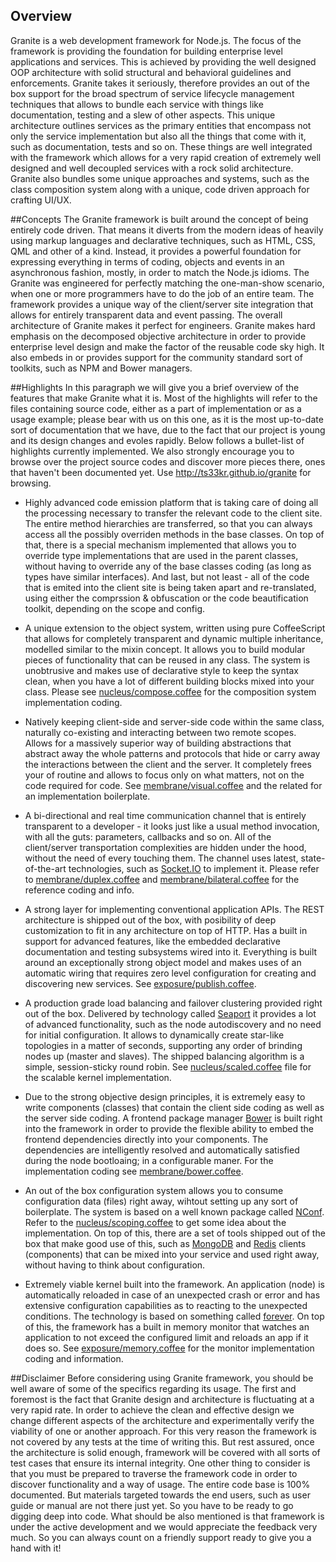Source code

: ## Overview
Granite is a web development framework for Node.js. The focus of
the framework is providing the foundation for building enterprise
level applications and services. This is achieved by providing the
well designed OOP architecture with solid structural and behavioral
guidelines and enforcements. Granite takes it seriously, therefore
provides an out of the box support for the broad spectrum of service
lifecycle management techniques that allows to bundle each service
with things like documentation, testing and a slew of other aspects.
This unique architecture outlines services as the primary entities
that encompass not only the service implementation but also all the
things that come with it, such as documentation, tests and so on.
These things are well integrated with the framework which allows for
a very rapid creation of extremely well designed and well decoupled
services with a rock solid architecture. Granite also bundles some
unique approaches and systems, such as the class composition system
along with a unique, code driven approach for crafting UI/UX.

##Concepts
The Granite framework is built around the concept of being entirely
code driven. That means it diverts from the modern ideas of heavily
using markup languages and declarative techniques, such as HTML, CSS,
QML and other of a kind. Instead, it provides a powerful foundation
for expressing everything in terms of coding, objects and events in
an asynchronous fashion, mostly, in order to match the Node.js idioms.
The Granite was engineered for perfectly matching the one-man-show
scenario, when one or more programmers have to do the job of an entire
team. The framework provides a unique way of the client/server site
integration that allows for entirely transparent data and event passing.
The overall architecture of Granite makes it perfect for engineers.
Granite makes hard emphasis on the decomposed objective architecture
in order to provide enterprise level design and make the factor of
the reusable code sky high. It also embeds in or provides support for
the community standard sort of toolkits, such as NPM and Bower managers.

##Highlights
In this paragraph we will give you a brief overview of the features
that make Granite what it is. Most of the highlights will refer to
the files containing source code, either as a part of implementation
or as a usage example; please bear with us on this one, as it is the
most up-to-date sort of documentation that we have, due to the fact
that our project is young and its design changes and evoles rapidly.
Below follows a bullet-list of highlights currently implemented. We
also strongly encourage you to browse over the project source codes
and discover more pieces there, ones that haven't been documented yet.
Use http://ts33kr.github.io/granite for browsing.

  + Highly advanced code emission platform that is taking care of
  doing all the processing necessary to transfer the relevant code
  to the client site. The entire method hierarchies are transferred,
  so that you can always access all the possibly overriden methods
  in the base classes. On top of that, there is a special mechanism
  implemented that allows you to override type implementations that
  are used in the parent classes, without having to override any of
  the base classes coding (as long as types have similar interfaces).
  And last, but not least - all of the code that is emited into the
  client site is being taken apart and re-translated, using either
  the comprssion & obfuscation or the code beautification toolkit,
  depending on the scope and config.

  + A unique extension to the object system, written using pure
  CoffeeScript that allows for completely transparent and dynamic
  multiple inheritance, modelled similar to the mixin concept. It
  allows you to build modular pieces of functionality that can be
  reused in any class. The system is unobtrusive and makes use of
  declarative style to keep the syntax clean, when you have a lot
  of different building blocks mixed into your class. Please see
  [nucleus/compose.coffee](library/nucleus/compose.coffee) for
  the composition system implementation coding.

  + Natively keeping client-side and server-side code within the
  same class, naturally co-existing and interacting between two
  remote scopes. Allows for a massively superior way of building
  abstractions that abstract away the whole patterns and protocols
  that hide or carry away the interactions between the client and
  the server. It completely frees your of routine and allows to
  focus only on what matters, not on the code required for code.
  See [membrane/visual.coffee](library/membrane/visual.coffee)
  and the related for an implementation boilerplate.

  + A bi-directional and real time communication channel that is
  entirely transparent to a developer - it looks just like a usual
  method invocation, with all the guts: parameters, callbacks and
  so on. All of the client/server transportation complexities are
  hidden under the hood, without the need of every touching them.
  The channel uses latest, state-of-the-art technologies, such as
  [Socket.IO](http://socket.io) to implement it. Please refer to
  [membrane/duplex.coffee](library/membrane/duplex.coffee) and
  [membrane/bilateral.coffee](library/membrane/bilateral.coffee)
  for the reference coding and info.

  + A strong layer for implementing conventional application APIs.
  The REST architecture is shipped out of the box, with posibility
  of deep customization to fit in any architecture on top of HTTP.
  Has a built in support for advanced features, like the embedded
  declarative documentation and testing subsystems wired into it.
  Everything is built around an exceptionally strong object model
  and makes uses of an automatic wiring that requires zero level
  configuration for creating and discovering new services. See
  [exposure/publish.coffee](library/exposure/publish.coffee).

  + A production grade load balancing and failover clustering
  provided right out of the box. Delivered by technology called
  [Seaport](https://github.com/substack/seaport) it provides a
  lot of advanced functionality, such as the node autodiscovery
  and no need for initial configuration. It allows to dynamically
  create star-like topologies in a matter of seconds, supporting
  any order of brinding nodes up (master and slaves). The shipped
  balancing algorithm is a simple, session-sticky round robin. See
  [nucleus/scaled.coffee](library/nucleus/scaled.coffee) file for
  the scalable kernel implementation.

  + Due to the strong objective design principles, it is extremely
  easy to write components (classes) that contain the client side
  coding as well as the server side coding. A frontend package manager
  [Bower](http://bower.io) is built right into the framework in order
  to provide the flexible ability to embed the frontend dependencies
  directly into your components. The dependencies are intelligently
  resolved and automatically satisfied during the node bootloaing;
  in a configurable maner. For the implementation coding see
  [membrane/bower.coffee](library/membrane/bower.coffee).

  + An out of the box configuration system allows you to consume
  configuration data (files) right away, wihtout setting up any
  sort of boilerplate. The system is based on a well known package
  called [NConf](https://github.com/flatiron/nconf). Refer to the
  [nucleus/scoping.coffee](library/nucleus/scoping.coffee) to get
  some idea about the implementation. On top of this, there are a
  set of tools shipped out of the box that make good use of this,
  such as [MongoDB](http://mongodb.org) and [Redis](http://redis.io)
  clients (components) that can be mixed into your service and
  used right away, without having to think about configuration.

  + Extremely viable kernel built into the framework. An application
  (node) is automatically reloaded in case of an unexpected crash or
  error and has extensive configuration capabilities as to reacting
  to the unexpected conditions. The technology is based on something
  called [forever](https://github.com/nodejitsu/forever). On top of
  this, the framework has a built in memory monitor that watches an
  application to not exceed the configured limit and reloads an app
  if it does so. See [exposure/memory.coffee](library/exposure/memory.coffee)
  for the monitor implementation coding and information.

##Disclaimer
Before considering using Granite framework, you should be well aware
of some of the specifics regarding its usage. The first and foremost
is the fact that Granite design and architecture is fluctuating at
a very rapid rate. In order to achieve the clean and effective design
we change different aspects of the architecture and experimentally
verify the viability of one or another approach. For this very reason
the framework is not covered by any tests at the time of writing this.
But rest assured, once the architecture is solid enough, framework
will be covered with all sorts of test cases that ensure its internal
integrity. One other thing to consider is that you must be prepared to
traverse the framework code in order to discover functionality and a
way of usage. The entire code base is 100% documented. But materials
targeted towards the end users, such as user guide or manual are not
there just yet. So you have to be ready to go digging deep into code.
What should be also mentioned is that framework is under the active
development and we would appreciate the feedback very much. So you
can always count on a friendly support ready to give you a hand with it!
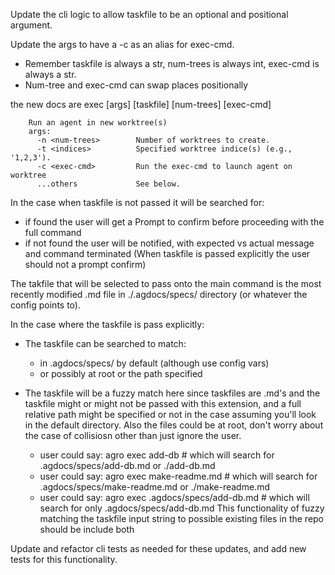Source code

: Update the cli logic to allow taskfile to be an optional and positional argument. 

Update the args to have a -c as an alias for exec-cmd.

- Remember taskfile is always a str, num-trees is always int, exec-cmd is always a str. 
- Num-tree and exec-cmd can swap places positionally

the new docs are
  exec [args] [taskfile] [num-trees] [exec-cmd]   
                                
        Run an agent in new worktree(s)
        args:
          -n <num-trees>        Number of worktrees to create.
          -t <indices>          Specified worktree indice(s) (e.g., '1,2,3').
          -c <exec-cmd>         Run the exec-cmd to launch agent on worktree
          ...others             See below.


In the case when taskfile is not passed it will be searched for:

- if found the user will get a Prompt to confirm before proceeding with the full command
- if not found the user will be notified, with expected vs actual message and command terminated
(When taskfile is passed explicitly the user should not a prompt confirm)

The takfile that will be selected to pass onto the main command is the most recently modified .md file in ./.agdocs/specs/ directory (or whatever the config points to).

In the case where the taskfile is pass explicitly:

- The taskfile can be searched to match:
    - in .agdocs/specs/ by default (although use config vars)
    - or possibly at root or the path specified

- The taskfile will be a fuzzy match here since taskfiles are .md's and the taskfile might or might not be passed with this extension, and a full relative path might be specified or not in the case assuming you'll look in the default directory. Also the files could be at root, don't worry about the case of collisiosn other than just ignore the user.
    - user could say: agro exec add-db # which will search for .agdocs/specs/add-db.md or ./add-db.md 
    - user could say: agro exec make-readme.md # which will search for .agdocs/specs/make-readme.md or ./make-readme.md
    - user could say: agro exec .agdocs/specs/add-db.md # which will search for only .agdocs/specs/add-db.md
    This functionality of fuzzy matching the taskfile input string to possible existing files in the repo should be include both 

Update and refactor cli tests as needed for these updates, and add new tests for this functionality.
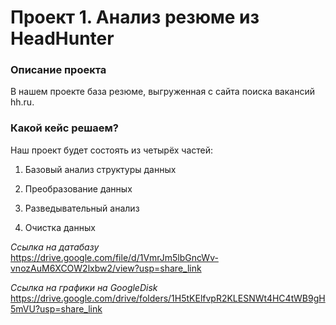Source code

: # Проект 1. Анализ резюме из HeadHunter

### Описание проекта    
В нашем проекте база резюме, выгруженная с сайта поиска вакансий hh.ru.

### Какой кейс решаем?    
Наш проект будет состоять из четырёх частей:

1) Базовый анализ структуры данных

2) Преобразование данных

3) Разведывательный анализ

4) Очистка данных

*Ссылка на датабазу*  
https://drive.google.com/file/d/1VmrJm5lbGncWv-vnozAuM6XCOW2lxbw2/view?usp=share_link

*Ссылка на графики на GoogleDisk*     
https://drive.google.com/drive/folders/1H5tKElfvpR2KLESNWt4HC4tWB9gH5mVU?usp=share_link

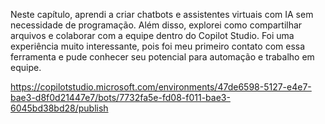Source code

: Neste capítulo, aprendi a criar chatbots e assistentes virtuais com IA sem necessidade de programação. Além disso, explorei como compartilhar arquivos e colaborar com a equipe dentro do Copilot Studio. Foi uma experiência muito interessante, pois foi meu primeiro contato com essa ferramenta e pude conhecer seu potencial para automação e trabalho em equipe.


https://copilotstudio.microsoft.com/environments/47de6598-5127-e4e7-bae3-d8f0d21447e7/bots/7732fa5e-fd08-f011-bae3-6045bd38bd28/publish
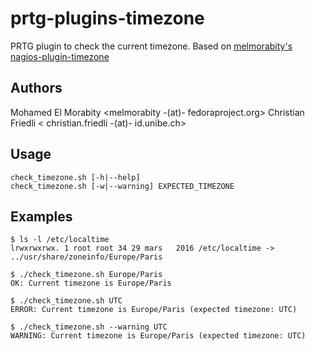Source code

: # prtg-plugins-timezone

PRTG plugin to check the current timezone.
Based on [ melmorabity's nagios-plugin-timezone](https://github.com/melmorabity/nagios-plugin-timezone)

## Authors

Mohamed El Morabity <melmorabity -(at)- fedoraproject.org>
Christian Friedli < christian.friedli -(at)- id.unibe.ch>

## Usage

    check_timezone.sh [-h|--help]
    check_timezone.sh [-w|--warning] EXPECTED_TIMEZONE

## Examples

    $ ls -l /etc/localtime
    lrwxrwxrwx. 1 root root 34 29 mars   2016 /etc/localtime -> ../usr/share/zoneinfo/Europe/Paris

    $ ./check_timezone.sh Europe/Paris
    OK: Current timezone is Europe/Paris

    $ ./check_timezone.sh UTC
    ERROR: Current timezone is Europe/Paris (expected timezone: UTC)

    $ ./check_timezone.sh --warning UTC
    WARNING: Current timezone is Europe/Paris (expected timezone: UTC)

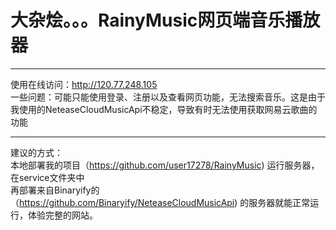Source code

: # 大杂烩。。。RainyMusic网页端音乐播放器
***
使用在线访问：http://120.77.248.105  
一些问题：可能只能使用登录、注册以及查看网页功能，无法搜索音乐。这是由于我使用的NeteaseCloudMusicApi不稳定，导致有时无法使用获取网易云歌曲的功能  
***
建议的方式：  
本地部署我的项目（https://github.com/user17278/RainyMusic)
运行服务器，在service文件夹中  
再部署来自Binaryify的（https://github.com/Binaryify/NeteaseCloudMusicApi)  的服务器就能正常运行，体验完整的网站。
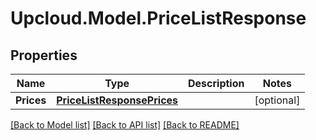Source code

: # Upcloud.Model.PriceListResponse
## Properties

Name | Type | Description | Notes
------------ | ------------- | ------------- | -------------
**Prices** | [**PriceListResponsePrices**](PriceListResponsePrices.md) |  | [optional] 

[[Back to Model list]](../README.md#documentation-for-models) [[Back to API list]](../README.md#documentation-for-api-endpoints) [[Back to README]](../README.md)

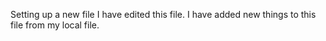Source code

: 
Setting up a new file
I have edited this file.
I have added new things to this file from my local file.

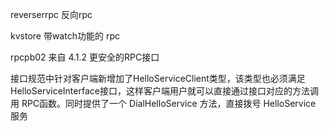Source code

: reverserrpc      反向rpc     

kvstore   带watch功能的 rpc





rpcpb02 来自   4.1.2 更安全的RPC接口

接口规范中针对客户端新增加了HelloServiceClient类型，该类型也必须满足
HelloServiceInterface接口，这样客户端用户就可以直接通过接口对应的方法调用
RPC函数。同时提供了一个 DialHelloService 方法，直接拨号 HelloService 服务

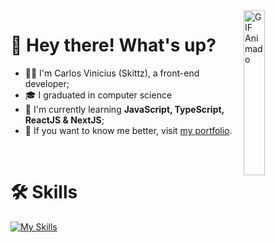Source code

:   <img align="right" width="26%" src="https://i.pinimg.com/originals/18/ee/0d/18ee0d711fc1b266e65f6a389966d65c.gif" alt="GIF Animado">


<div id="toc">
 <ul style="list-style: none">
    <summary>
      <h1> 👋 Hey there! What's up?  </h1>
    </summary>
  </ul>
</div>

- 👨‍💻 I'm Carlos Vinicius (Skittz), a front-end developer;  
- 🎓 I graduated in computer science  
- 🌱 I'm currently learning **JavaScript, TypeScript, ReactJS & NextJS**;  
- 💼 If you want to know me better, visit [my portfolio](https://carlos-vinicius.tech).  

<br/>
<div id="toc">
 <ul style="list-style: none">
    <summary>
      <h1> 🛠 Skills  </h1>
    </summary>
  </ul>
</div>

[![My Skills](https://skillicons.dev/icons?i=html,css,js,ts,react,vite,nextjs,tailwind,nodejs,postgresql&perline=5)](https://skillicons.dev)
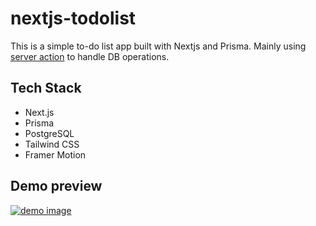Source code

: # nextjs-todolist

This is a simple to-do list app built with Nextjs and Prisma.
Mainly using [server action](https://nextjs.org/docs/app/building-your-application/data-fetching/server-actions) to handle DB operations.
## Tech Stack

- Next.js
- Prisma
- PostgreSQL
- Tailwind CSS
- Framer Motion

## Demo preview

[![demo image](https://i.ytimg.com/vi/71oVssjzlpU/hqdefault.jpg?s…RhlIGUoZTAP&rs=AOn4CLB3zB8udzNYZ52M1F1OZBzVhGJJ0w)](https://youtu.be/71oVssjzlpU)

##########

Where the line holding "and positional argument." appears in the listing above, start reproducing exactly, and end with the line holding "the new docs are".

: Update the cli logic to allow taskfile to be an optional and positional argument. 

Update the args to have a -c as an alias for exec-cmd.

- Remember taskfile is always a str, num-trees is always int, exec-cmd is always a str. 
- Num-tree and exec-cmd can swap places positionally

the new docs are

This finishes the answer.